Deleon was in a pickle. He wanted this deal. I could see the painful turning of wheels in his head.

Ramon Gonzalez said something to Deleon in Spanish. Deleon gave him a short answer.

"Mr. Gonzalez wants to know what's going on," Chollo said. "Mr. Deleon said shut up."

The first gunshots sounded outside and somewhere a window shattered. Gonzalez was on his feet, with both guns drawn. Deleon was standing erect, listening, trying to locate the source of the gunshots when more of them sounded. Chollo and I dropped to the floor.

Something crashed through the front window and a smoke bomb went off in the room. The wet wind coming through the broken window spread the smoke rapidly. The hall door opened and someone yelled in Spanish into the room.

Chollo murmured in my ear as we lay on the floor under the pall of smoke, "Says they're being attacked by Freddie Santiago."

Deleon rushed out with Gonzalez, leaving the door open behind them. The resulting draft drove most of the smoke into the corridor and we were alone, on the floor, while outside the gunfire continued. We got carefully to our feet. I could hear the sound of bullets thudding into the house.
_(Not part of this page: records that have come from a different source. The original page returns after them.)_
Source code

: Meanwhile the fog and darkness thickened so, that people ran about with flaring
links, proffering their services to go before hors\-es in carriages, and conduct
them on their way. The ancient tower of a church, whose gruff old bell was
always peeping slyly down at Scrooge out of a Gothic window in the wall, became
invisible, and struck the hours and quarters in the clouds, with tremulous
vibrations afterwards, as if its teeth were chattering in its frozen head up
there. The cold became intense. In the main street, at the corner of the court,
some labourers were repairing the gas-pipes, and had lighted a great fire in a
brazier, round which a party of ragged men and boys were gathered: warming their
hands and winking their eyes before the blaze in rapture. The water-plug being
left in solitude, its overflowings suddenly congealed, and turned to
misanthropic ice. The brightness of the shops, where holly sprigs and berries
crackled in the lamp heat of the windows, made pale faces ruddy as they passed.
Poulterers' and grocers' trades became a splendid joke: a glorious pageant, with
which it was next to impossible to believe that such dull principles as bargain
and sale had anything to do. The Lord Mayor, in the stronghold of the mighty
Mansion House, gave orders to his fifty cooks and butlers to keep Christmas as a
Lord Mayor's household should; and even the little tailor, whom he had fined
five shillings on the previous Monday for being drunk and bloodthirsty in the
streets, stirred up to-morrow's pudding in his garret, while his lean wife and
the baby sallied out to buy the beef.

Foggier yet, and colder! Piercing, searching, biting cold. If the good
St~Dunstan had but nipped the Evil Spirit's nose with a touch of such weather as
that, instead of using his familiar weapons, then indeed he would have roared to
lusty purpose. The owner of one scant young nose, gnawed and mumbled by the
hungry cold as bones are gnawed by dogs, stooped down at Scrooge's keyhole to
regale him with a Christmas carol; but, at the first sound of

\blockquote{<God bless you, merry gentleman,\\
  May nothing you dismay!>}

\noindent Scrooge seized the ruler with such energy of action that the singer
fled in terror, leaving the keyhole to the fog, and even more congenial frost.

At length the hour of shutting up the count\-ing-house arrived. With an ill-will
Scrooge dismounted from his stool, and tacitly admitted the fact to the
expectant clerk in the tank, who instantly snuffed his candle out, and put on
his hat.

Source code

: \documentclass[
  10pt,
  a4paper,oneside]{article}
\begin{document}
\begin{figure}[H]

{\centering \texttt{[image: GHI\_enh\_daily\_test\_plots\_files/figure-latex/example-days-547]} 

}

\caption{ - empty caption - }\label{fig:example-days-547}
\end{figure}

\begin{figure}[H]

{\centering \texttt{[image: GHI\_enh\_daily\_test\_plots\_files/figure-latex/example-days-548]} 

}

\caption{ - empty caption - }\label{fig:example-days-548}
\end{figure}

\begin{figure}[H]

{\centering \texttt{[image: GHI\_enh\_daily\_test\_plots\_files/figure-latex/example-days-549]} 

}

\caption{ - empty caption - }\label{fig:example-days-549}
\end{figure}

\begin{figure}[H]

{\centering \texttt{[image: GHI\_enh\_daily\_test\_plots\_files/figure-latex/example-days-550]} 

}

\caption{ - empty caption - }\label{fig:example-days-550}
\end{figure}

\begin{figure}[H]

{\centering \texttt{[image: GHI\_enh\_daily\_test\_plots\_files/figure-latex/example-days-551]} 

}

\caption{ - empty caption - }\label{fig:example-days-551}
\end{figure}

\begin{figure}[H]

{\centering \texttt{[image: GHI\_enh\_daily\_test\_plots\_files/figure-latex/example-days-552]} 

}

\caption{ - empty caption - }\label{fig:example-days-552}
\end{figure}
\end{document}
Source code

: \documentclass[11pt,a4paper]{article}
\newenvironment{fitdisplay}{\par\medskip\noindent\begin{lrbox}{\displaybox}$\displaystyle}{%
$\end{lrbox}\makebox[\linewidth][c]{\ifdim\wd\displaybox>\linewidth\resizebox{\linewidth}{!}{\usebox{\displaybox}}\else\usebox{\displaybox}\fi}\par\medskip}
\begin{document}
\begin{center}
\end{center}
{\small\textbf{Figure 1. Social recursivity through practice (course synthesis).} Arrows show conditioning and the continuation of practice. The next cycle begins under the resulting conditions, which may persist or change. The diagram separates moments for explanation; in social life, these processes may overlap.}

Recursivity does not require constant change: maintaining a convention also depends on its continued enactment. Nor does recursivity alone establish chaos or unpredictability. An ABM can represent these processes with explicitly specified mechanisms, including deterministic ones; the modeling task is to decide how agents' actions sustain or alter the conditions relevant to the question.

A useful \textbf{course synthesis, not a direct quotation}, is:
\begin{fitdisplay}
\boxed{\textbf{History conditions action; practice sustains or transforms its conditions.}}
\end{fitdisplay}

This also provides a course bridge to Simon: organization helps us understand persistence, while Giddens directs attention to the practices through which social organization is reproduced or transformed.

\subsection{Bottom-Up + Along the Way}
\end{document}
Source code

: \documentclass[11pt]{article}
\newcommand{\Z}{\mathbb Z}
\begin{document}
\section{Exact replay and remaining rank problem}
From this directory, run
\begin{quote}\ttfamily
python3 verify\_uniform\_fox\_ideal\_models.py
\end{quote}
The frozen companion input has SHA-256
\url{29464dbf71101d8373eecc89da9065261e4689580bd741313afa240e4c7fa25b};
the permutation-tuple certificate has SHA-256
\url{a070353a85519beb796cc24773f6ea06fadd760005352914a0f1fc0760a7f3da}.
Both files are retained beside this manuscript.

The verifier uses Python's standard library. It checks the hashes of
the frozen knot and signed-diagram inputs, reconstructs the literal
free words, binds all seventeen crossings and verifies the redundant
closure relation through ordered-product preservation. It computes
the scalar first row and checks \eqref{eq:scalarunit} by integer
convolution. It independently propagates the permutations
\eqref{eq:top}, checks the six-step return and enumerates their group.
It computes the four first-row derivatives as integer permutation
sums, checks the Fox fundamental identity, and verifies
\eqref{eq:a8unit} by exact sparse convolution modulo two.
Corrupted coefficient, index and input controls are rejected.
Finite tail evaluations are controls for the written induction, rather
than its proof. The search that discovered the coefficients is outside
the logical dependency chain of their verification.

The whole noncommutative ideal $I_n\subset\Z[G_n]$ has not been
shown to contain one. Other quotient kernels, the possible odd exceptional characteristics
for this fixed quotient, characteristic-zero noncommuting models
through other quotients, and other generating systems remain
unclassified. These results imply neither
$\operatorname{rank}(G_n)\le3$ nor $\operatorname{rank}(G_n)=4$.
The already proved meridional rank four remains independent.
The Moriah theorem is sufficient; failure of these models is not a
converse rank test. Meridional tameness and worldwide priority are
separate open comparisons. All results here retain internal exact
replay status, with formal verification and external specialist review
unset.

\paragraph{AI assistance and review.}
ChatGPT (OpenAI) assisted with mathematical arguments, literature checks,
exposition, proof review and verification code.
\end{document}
"Freddie's people are cutting it kind of close," I said.

"Well, it is distracting Deleon," Chollo said.

"As long as it doesn't kill us in the process," I said.

"The room where she is should be right above us," Chollo said.

The slim muddy trickle that had been leaking down from the roof garden had been joined by other trickles until finally the whole wall was sheeted with dirty water that ran steadily. She stood in the center of the room in a dry area and listened to the creak and groan of the tenement as the weight of the watersoaked earth above bore down on its brittle skeleton. She was dressed in her own clothes, and it made her feel strangely herself. Clothes make the woman, she thought. She walked to the door and tried it. The knob turned, but the padlock was in place and she couldn't get out. She shrugged. No harm trying. A piece of plaster dropped from the wet ceiling, and a short cascade of water rushed through the hole, dwindling almost at once to a steady trickle that made a continuous drip in the center of her room. This may be a good sign, she thought. His goddamned house is starting to fall apart. The lights went out. The sudden darkness was like a physical jolt. She held herself motionless for a moment, remembering where things were, tamping down the panic that came with the blackness. She took deep breaths as she stood holding herself in, smelling the wet earth smell of the room, hearing the water trickling inside and the larger rushing sound of the rain outside.